Kelly Brenner is a naturalist, writer and artist based in Seattle. She is the author of THE NATURALIST AT HOME: Projects for Discovering the Hidden World Around Us and NATURE OBSCURA: A City’s Hidden Natural World from Mountaineers Books, a finalist for the Washington State Book Awards and Pacific Northwest Book Awards. She writes articles about natural history and has bylines in Crosscut, Popular Science, National Wildlife Magazine and others. On the side she writes fiction.

3 Comments

  • Katherine says:

    Just wanted to say congratulations on 300!

    Both books sound very interesting – would be great to go to the talks! (I have been fascinated with the idea of daylighting streams ever since I learned about the practice years ago!) Incredible about the straightened Duwamish!

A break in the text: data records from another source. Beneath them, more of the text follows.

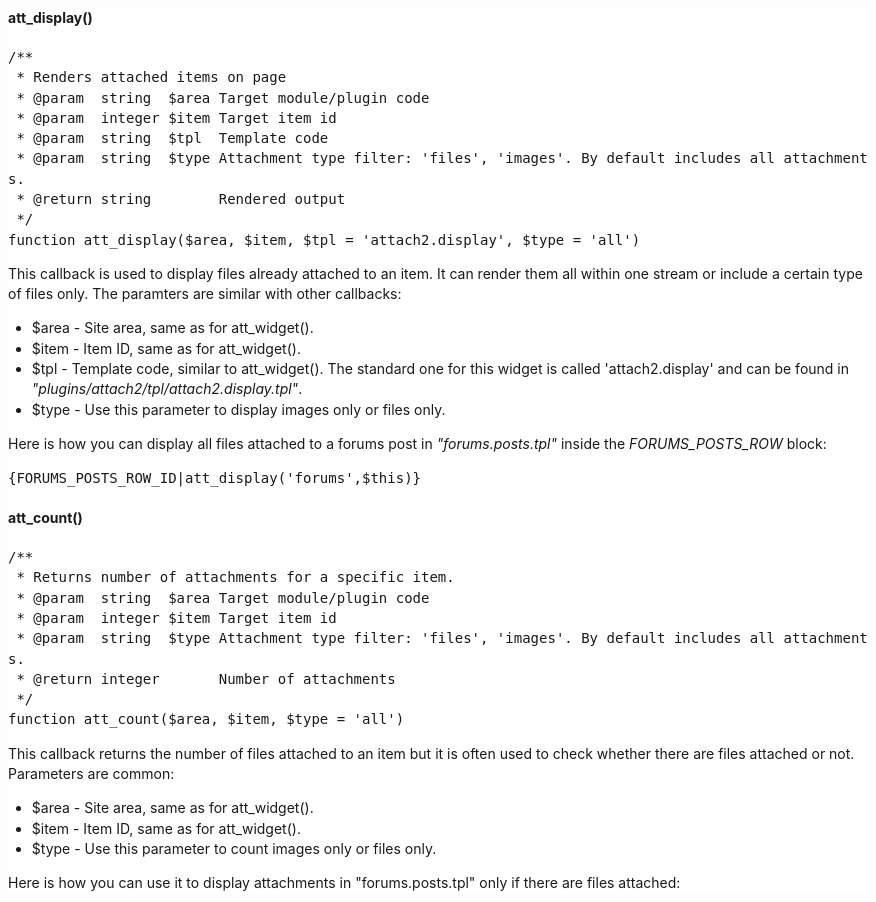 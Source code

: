 <h4>att_display()</h4>

<pre class="brush:php;">
/**
 * Renders attached items on page
 * @param  string  $area Target module/plugin code
 * @param  integer $item Target item id
 * @param  string  $tpl  Template code
 * @param  string  $type Attachment type filter: &#39;files&#39;, &#39;images&#39;. By default includes all attachments.
 * @return string        Rendered output
 */
function att_display($area, $item, $tpl = &#39;attach2.display&#39;, $type = &#39;all&#39;)</pre>

<p>This callback is used to display files already attached to an item. It can render them all within one stream or include a certain type of files only. The paramters are similar with other callbacks:</p>

<ul>
	<li>$area - Site area, same as for att_widget().</li>
	<li>$item - Item ID, same as for att_widget().</li>
	<li>$tpl - Template code, similar to att_widget(). The standard one for this widget is called &#39;attach2.display&#39; and can be found in <em>&quot;plugins/attach2/tpl/attach2.display.tpl&quot;</em>.</li>
	<li>$type - Use this parameter to display images only or files only.</li>
</ul>

<p>Here is how you can display all files attached to a forums post in <em>&quot;forums.posts.tpl&quot;</em> inside the <em>FORUMS_POSTS_ROW</em> block:</p>

<pre class="brush:xml;">
{FORUMS_POSTS_ROW_ID|att_display(&#39;forums&#39;,$this)}</pre>

<h4>att_count()</h4>

<pre class="brush:php;">
/**
 * Returns number of attachments for a specific item.
 * @param  string  $area Target module/plugin code
 * @param  integer $item Target item id
 * @param  string  $type Attachment type filter: &#39;files&#39;, &#39;images&#39;. By default includes all attachments.
 * @return integer       Number of attachments
 */
function att_count($area, $item, $type = &#39;all&#39;)</pre>

<p>This callback returns the number of files attached to an item but it is often used to check whether there are files attached or not. Parameters are common:</p>

<ul>
	<li>$area - Site area, same as for att_widget().</li>
	<li>$item - Item ID, same as for att_widget().</li>
	<li>$type - Use this parameter to count images only or files only.</li>
</ul>

<p>Here is how you can use it to display attachments in &quot;forums.posts.tpl&quot; only if there are files attached:</p>

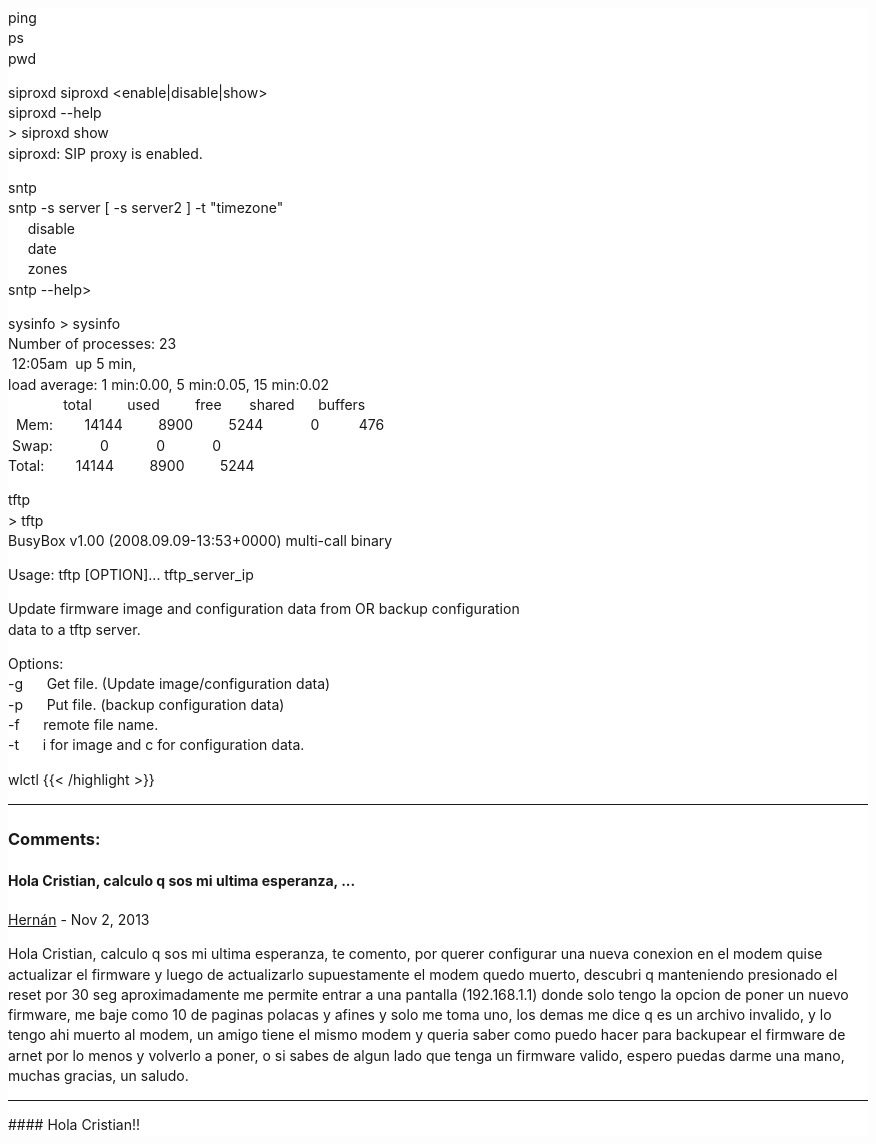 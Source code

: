 ping  
ps  
pwd  
  
siproxd
siproxd <enable|disable|show>  
siproxd --help  
\> siproxd show  
siproxd: SIP proxy is enabled.  
  
sntp  
sntp -s server \[ -s server2 \] -t "timezone"  
     disable  
     date  
     zones  
sntp --help>  
  
  
sysinfo 
\> sysinfo  
Number of processes: 23  
 12:05am  up 5 min,  
load average: 1 min:0.00, 5 min:0.05, 15 min:0.02  
              total         used         free       shared      buffers  
  Mem:        14144         8900         5244            0          476  
 Swap:            0            0            0  
Total:        14144         8900         5244  
  
tftp  
\> tftp  
BusyBox v1.00 (2008.09.09-13:53+0000) multi-call binary  
  
Usage: tftp \[OPTION\]... tftp\_server\_ip  
  
Update firmware image and configuration data from OR backup configuration  
data to a tftp server.  
  
Options:  
\-g      Get file. (Update image/configuration data)  
\-p      Put file. (backup configuration data)  
\-f      remote file name.  
\-t      i for image and c for configuration data.  
  
wlctl
{{< /highlight >}}

---
### Comments:
#### Hola Cristian, calculo q sos mi ultima esperanza, ...
[Hernán](https://www.blogger.com/profile/02707883545598609753 "noreply@blogger.com") - <time datetime="2013-11-06T02:14:26.748+13:00">Nov 2, 2013</time>

Hola Cristian, calculo q sos mi ultima esperanza, te comento, por querer configurar una nueva conexion en el modem quise actualizar el firmware y luego de actualizarlo supuestamente el modem quedo muerto, descubri q manteniendo presionado el reset por 30 seg aproximadamente me permite entrar a una pantalla (192.168.1.1) donde solo tengo la opcion de poner un nuevo firmware, me baje como 10 de paginas polacas y afines y solo me toma uno, los demas me dice q es un archivo invalido, y lo tengo ahi muerto al modem, un amigo tiene el mismo modem y queria saber como puedo hacer para backupear el firmware de arnet por lo menos y volverlo a poner, o si sabes de algun lado que tenga un firmware valido, espero puedas darme una mano, muchas gracias, un saludo.
<hr />
#### Hola Cristian!!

Did you read the articles about the Bronx River beavers? (http://untappedcities.com/2016/07/08/the-boogie-down-beavers-of-nycs-bronx-river/)

    Here in the City of Ottawa they are still trapping beavers. : (

    Love how the owl photography is really a study in behaviour – will have to look this up. Sounds like you have amazing naturalists in your neck on the woods! That’s including you, of course!

    • Thank you very much Katherine!

      I hadn’t seen that article, thanks for sharing. It’s so nice to see when animals return once we clean up and repair our damage. We’re lucky here in Seattle to have many, many beavers living. We have a lot of waterways and there are beavers in a large percentage of them. I got to see a couple of them not long ago in a newly opened park.

  • Katherine says:

    So wonderful! Yes we have a strong population in Ottawa also although the City isn’t always supportive of them. We just found a new pair on the Ottawa River last weekend on our walk. Always so cool to watch!